• What is being asked: Even where a line looks wrong, copy it exactly and include every entry.

Collected data
####

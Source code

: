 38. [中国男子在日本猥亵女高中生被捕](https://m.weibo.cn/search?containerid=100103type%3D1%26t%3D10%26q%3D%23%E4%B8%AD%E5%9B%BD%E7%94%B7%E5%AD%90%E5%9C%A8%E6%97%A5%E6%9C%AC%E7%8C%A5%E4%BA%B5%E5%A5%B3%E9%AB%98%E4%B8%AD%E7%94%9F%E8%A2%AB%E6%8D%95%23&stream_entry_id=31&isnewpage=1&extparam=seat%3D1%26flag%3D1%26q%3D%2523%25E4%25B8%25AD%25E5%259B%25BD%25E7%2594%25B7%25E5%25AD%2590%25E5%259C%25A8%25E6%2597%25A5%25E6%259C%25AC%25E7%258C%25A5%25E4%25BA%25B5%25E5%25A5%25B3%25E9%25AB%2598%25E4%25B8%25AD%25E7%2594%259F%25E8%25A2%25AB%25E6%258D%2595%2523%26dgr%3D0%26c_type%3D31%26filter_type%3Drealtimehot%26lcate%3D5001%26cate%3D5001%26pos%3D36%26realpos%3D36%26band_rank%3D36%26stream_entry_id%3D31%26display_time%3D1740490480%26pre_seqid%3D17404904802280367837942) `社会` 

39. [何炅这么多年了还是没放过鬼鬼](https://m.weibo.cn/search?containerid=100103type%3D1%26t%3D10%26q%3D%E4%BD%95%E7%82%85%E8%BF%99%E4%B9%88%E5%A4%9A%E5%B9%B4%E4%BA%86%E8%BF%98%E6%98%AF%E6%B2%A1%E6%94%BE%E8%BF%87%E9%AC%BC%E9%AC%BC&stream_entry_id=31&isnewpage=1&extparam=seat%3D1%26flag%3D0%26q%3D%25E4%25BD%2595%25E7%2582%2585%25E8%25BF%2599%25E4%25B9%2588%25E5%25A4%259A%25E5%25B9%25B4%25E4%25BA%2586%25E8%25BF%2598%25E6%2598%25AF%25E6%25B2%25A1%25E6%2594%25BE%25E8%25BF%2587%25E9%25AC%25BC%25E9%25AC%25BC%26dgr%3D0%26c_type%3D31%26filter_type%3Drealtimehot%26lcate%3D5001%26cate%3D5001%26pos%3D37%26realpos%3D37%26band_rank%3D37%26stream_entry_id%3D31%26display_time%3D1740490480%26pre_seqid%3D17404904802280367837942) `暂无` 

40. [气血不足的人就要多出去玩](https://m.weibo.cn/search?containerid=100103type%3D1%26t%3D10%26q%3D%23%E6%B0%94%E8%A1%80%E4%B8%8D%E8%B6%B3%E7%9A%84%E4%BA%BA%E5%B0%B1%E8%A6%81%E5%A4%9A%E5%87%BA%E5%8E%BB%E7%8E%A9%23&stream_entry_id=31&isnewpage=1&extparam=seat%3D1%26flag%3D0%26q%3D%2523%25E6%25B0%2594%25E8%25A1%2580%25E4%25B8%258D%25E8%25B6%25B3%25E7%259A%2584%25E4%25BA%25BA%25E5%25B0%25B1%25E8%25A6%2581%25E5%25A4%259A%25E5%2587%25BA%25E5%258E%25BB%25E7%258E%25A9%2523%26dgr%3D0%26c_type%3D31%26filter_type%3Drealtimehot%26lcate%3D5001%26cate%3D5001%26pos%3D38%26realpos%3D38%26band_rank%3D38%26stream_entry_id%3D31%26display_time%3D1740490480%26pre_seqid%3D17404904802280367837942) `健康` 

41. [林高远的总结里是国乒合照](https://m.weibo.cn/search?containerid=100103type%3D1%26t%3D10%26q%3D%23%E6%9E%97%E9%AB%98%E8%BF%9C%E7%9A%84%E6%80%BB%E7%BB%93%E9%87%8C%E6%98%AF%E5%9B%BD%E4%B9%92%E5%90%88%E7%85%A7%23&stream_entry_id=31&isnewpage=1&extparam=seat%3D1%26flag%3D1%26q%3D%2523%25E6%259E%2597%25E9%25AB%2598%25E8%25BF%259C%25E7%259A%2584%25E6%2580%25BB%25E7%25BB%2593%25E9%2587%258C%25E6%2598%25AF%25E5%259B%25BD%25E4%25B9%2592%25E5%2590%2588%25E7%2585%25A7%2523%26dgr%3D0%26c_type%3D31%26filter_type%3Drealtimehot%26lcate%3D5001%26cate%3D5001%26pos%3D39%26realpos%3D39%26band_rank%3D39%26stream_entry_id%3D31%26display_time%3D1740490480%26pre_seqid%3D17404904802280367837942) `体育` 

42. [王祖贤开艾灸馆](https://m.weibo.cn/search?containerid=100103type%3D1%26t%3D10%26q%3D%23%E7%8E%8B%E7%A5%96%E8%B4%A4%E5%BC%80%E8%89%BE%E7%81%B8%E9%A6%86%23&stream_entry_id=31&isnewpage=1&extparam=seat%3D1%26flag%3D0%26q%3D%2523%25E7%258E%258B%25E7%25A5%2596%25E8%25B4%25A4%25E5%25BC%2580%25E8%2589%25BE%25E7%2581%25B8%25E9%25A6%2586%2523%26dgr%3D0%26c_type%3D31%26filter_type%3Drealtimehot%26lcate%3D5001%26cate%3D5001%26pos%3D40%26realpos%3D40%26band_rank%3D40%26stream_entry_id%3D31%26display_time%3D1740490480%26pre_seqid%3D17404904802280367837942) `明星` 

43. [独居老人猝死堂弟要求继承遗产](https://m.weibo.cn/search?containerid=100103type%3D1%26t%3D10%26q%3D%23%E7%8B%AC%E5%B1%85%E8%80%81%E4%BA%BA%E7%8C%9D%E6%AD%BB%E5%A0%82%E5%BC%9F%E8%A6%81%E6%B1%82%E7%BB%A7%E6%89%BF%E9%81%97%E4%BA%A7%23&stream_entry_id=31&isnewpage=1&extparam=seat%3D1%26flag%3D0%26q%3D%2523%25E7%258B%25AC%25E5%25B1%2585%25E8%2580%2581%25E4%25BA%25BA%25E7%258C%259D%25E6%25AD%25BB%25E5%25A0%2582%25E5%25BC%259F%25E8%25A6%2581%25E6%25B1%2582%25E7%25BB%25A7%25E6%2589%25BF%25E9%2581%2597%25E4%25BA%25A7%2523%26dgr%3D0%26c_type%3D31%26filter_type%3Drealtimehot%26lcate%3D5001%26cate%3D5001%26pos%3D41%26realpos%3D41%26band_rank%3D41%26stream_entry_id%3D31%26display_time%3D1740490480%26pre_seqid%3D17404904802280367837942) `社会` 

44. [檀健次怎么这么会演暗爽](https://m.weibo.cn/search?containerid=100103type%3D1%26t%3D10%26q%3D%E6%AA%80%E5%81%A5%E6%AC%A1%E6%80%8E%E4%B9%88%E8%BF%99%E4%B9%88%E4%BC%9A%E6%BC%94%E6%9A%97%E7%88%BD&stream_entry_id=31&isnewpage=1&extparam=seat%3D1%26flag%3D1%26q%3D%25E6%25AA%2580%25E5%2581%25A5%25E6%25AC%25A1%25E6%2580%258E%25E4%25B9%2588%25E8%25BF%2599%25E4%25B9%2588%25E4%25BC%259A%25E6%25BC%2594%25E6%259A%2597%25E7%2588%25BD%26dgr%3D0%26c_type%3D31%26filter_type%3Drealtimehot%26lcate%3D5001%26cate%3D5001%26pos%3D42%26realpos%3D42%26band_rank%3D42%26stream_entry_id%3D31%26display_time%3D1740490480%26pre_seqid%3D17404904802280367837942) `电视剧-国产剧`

####

• Written answer:
Source code

: 38. [中国男子在日本猥亵女高中生被捕](https://m.weibo.cn/search?containerid=100103type%3D1%26t%3D10%26q%3D%23%E4%B8%AD%E5%9B%BD%E7%94%B7%E5%AD%90%E5%9C%A8%E6%97%A5%E6%9C%AC%E7%8C%A5%E4%BA%B5%E5%A5%B3%E9%AB%98%E4%B8%AD%E7%94%9F%E8%A2%AB%E6%8D%95%23&stream_entry_id=31&isnewpage=1&extparam=seat%3D1%26flag%3D1%26q%3D%2523%25E4%25B8%25AD%25E5%259B%25BD%25E7%2594%25B7%25E5%25AD%2590%25E5%259C%25A8%25E6%2597%25A5%25E6%259C%25AC%25E7%258C%25A5%25E4%25BA%25B5%25E5%25A5%25B3%25E9%25AB%2598%25E4%25B8%25AD%25E7%2594%259F%25E8%25A2%25AB%25E6%258D%2595%2523%26dgr%3D0%26c_type%3D31%26filter_type%3Drealtimehot%26lcate%3D5001%26cate%3D5001%26pos%3D36%26realpos%3D36%26band_rank%3D36%26stream_entry_id%3D31%26display_time%3D1740490480%26pre_seqid%3D17404904802280367837942) `社会` 

39. [何炅这么多年了还是没放过鬼鬼](https://m.weibo.cn/search?containerid=100103type%3D1%26t%3D10%26q%3D%E4%BD%95%E7%82%85%E8%BF%99%E4%B9%88%E5%A4%9A%E5%B9%B4%E4%BA%86%E8%BF%98%E6%98%AF%E6%B2%A1%E6%94%BE%E8%BF%87%E9%AC%BC%E9%AC%BC&stream_entry_id=31&isnewpage=1&extparam=seat%3D1%26flag%3D0%26q%3D%25E4%25BD%2595%25E7%2582%2585%25E8%25BF%2599%25E4%25B9%2588%25E5%25A4%259A%25E5%25B9%25B4%25E4%25BA%2586%25E8%25BF%2598%25E6%2598%25AF%25E6%25B2%25A1%25E6%2594%25BE%25E8%25BF%2587%25E9%25AC%25BC%25E9%25AC%25BC%26dgr%3D0%26c_type%3D31%26filter_type%3Drealtimehot%26lcate%3D5001%26cate%3D5001%26pos%3D37%26realpos%3D37%26band_rank%3D37%26stream_entry_id%3D31%26display_time%3D1740490480%26pre_seqid%3D17404904802280367837942) `暂无` 

40. [气血不足的人就要多出去玩](https://m.weibo.cn/search?containerid=100103type%3D1%26t%3D10%26q%3D%23%E6%B0%94%E8%A1%80%E4%B8%8D%E8%B6%B3%E7%9A%84%E4%BA%BA%E5%B0%B1%E8%A6%81%E5%A4%9A%E5%87%BA%E5%8E%BB%E7%8E%A9%23&stream_entry_id=31&isnewpage=1&extparam=seat%3D1%26flag%3D0%26q%3D%2523%25E6%25B0%2594%25E8%25A1%2580%25E4%25B8%258D%25E8%25B6%25B3%25E7%259A%2584%25E4%25BA%25BA%25E5%25B0%25B1%25E8%25A6%2581%25E5%25A4%259A%25E5%2587%25BA%25E5%258E%25BB%25E7%258E%25A9%2523%26dgr%3D0%26c_type%3D31%26filter_type%3Drealtimehot%26lcate%3D5001%26cate%3D5001%26pos%3D38%26realpos%3D38%26band_rank%3D38%26stream_entry_id%3D31%26display_time%3D1740490480%26pre_seqid%3D17404904802280367837942) `健康` 

41. [林高远的总结里是国乒合照](https://m.weibo.cn/search?containerid=100103type%3D1%26t%3D10%26q%3D%23%E6%9E%97%E9%AB%98%E8%BF%9C%E7%9A%84%E6%80%BB%E7%BB%93%E9%87%8C%E6%98%AF%E5%9B%BD%E4%B9%92%E5%90%88%E7%85%A7%23&stream_entry_id=31&isnewpage=1&extparam=seat%3D1%26flag%3D1%26q%3D%2523%25E6%259E%2597%25E9%25AB%2598%25E8%25BF%259C%25E7%259A%2584%25E6%2580%25BB%25E7%25BB%2593%25E9%2587%258C%25E6%2598%25AF%25E5%259B%25BD%25E4%25B9%2592%25E5%2590%2588%25E7%2585%25A7%2523%26dgr%3D0%26c_type%3D31%26filter_type%3Drealtimehot%26lcate%3D5001%26cate%3D5001%26pos%3D39%26realpos%3D39%26band_rank%3D39%26stream_entry_id%3D31%26display_time%3D1740490480%26pre_seqid%3D17404904802280367837942) `体育` 

42. [王祖贤开艾灸馆](https://m.weibo.cn/search?containerid=100103type%3D1%26t%3D10%26q%3D%23%E7%8E%8B%E7%A5%96%E8%B4%A4%E5%BC%80%E8%89%BE%E7%81%B8%E9%A6%86%23&stream_entry_id=31&isnewpage=1&extparam=seat%3D1%26flag%3D0%26q%3D%2523%25E7%258E%258B%25E7%25A5%2596%25E8%25B4%25A4%25E5%25BC%2580%25E8%2589%25BE%25E7%2581%25B8%25E9%25A6%2586%2523%26dgr%3D0%26c_type%3D31%26filter_type%3Drealtimehot%26lcate%3D5001%26cate%3D5001%26pos%3D40%26realpos%3D40%26band_rank%3D40%26stream_entry_id%3D31%26display_time%3D1740490480%26pre_seqid%3D17404904802280367837942) `明星` 

43. [独居老人猝死堂弟要求继承遗产](https://m.weibo.cn/search?containerid=100103type%3D1%26t%3D10%26q%3D%23%E7%8B%AC%E5%B1%85%E8%80%81%E4%BA%BA%E7%8C%9D%E6%AD%BB%E5%A0%82%E5%BC%9F%E8%A6%81%E6%B1%82%E7%BB%A7%E6%89%BF%E9%81%97%E4%BA%A7%23&stream_entry_id=31&isnewpage=1&extparam=seat%3D1%26flag%3D0%26q%3D%2523%25E7%258B%25AC%25E5%25B1%2585%25E8%2580%2581%25E4%25BA%25BA%25E7%258C%259D%25E6%25AD%25BB%25E5%25A0%2582%25E5%25BC%259F%25E8%25A6%2581%25E6%25B1%2582%25E7%25BB%25A7%25E6%2589%25BF%25E9%2581%2597%25E4%25BA%25A7%2523%26dgr%3D0%26c_type%3D31%26filter_type%3Drealtimehot%26lcate%3D5001%26cate%3D5001%26pos%3D41%26realpos%3D41%26band_rank%3D41%26stream_entry_id%3D31%26display_time%3D1740490480%26pre_seqid%3D17404904802280367837942) `社会` 

44. [檀健次怎么这么会演暗爽](https://m.weibo.cn/search?containerid=100103type%3D1%26t%3D10%26q%3D%E6%AA%80%E5%81%A5%E6%AC%A1%E6%80%8E%E4%B9%88%E8%BF%99%E4%B9%88%E4%BC%9A%E6%BC%94%E6%9A%97%E7%88%BD&stream_entry_id=31&isnewpage=1&extparam=seat%3D1%26flag%3D1%26q%3D%25E6%25AA%2580%25E5%2581%25A5%25E6%25AC%25A1%25E6%2580%258E%25E4%25B9%2588%25E8%25BF%2599%25E4%25B9%2588%25E4%25BC%259A%25E6%25BC%2594%25E6%259A%2597%25E7%2588%25BD%26dgr%3D0%26c_type%3D31%26filter_type%3Drealtimehot%26lcate%3D5001%26cate%3D5001%26pos%3D42%26realpos%3D42%26band_rank%3D42%26stream_entry_id%3D31%26display_time%3D1740490480%26pre_seqid%3D17404904802280367837942) `电视剧-国产剧`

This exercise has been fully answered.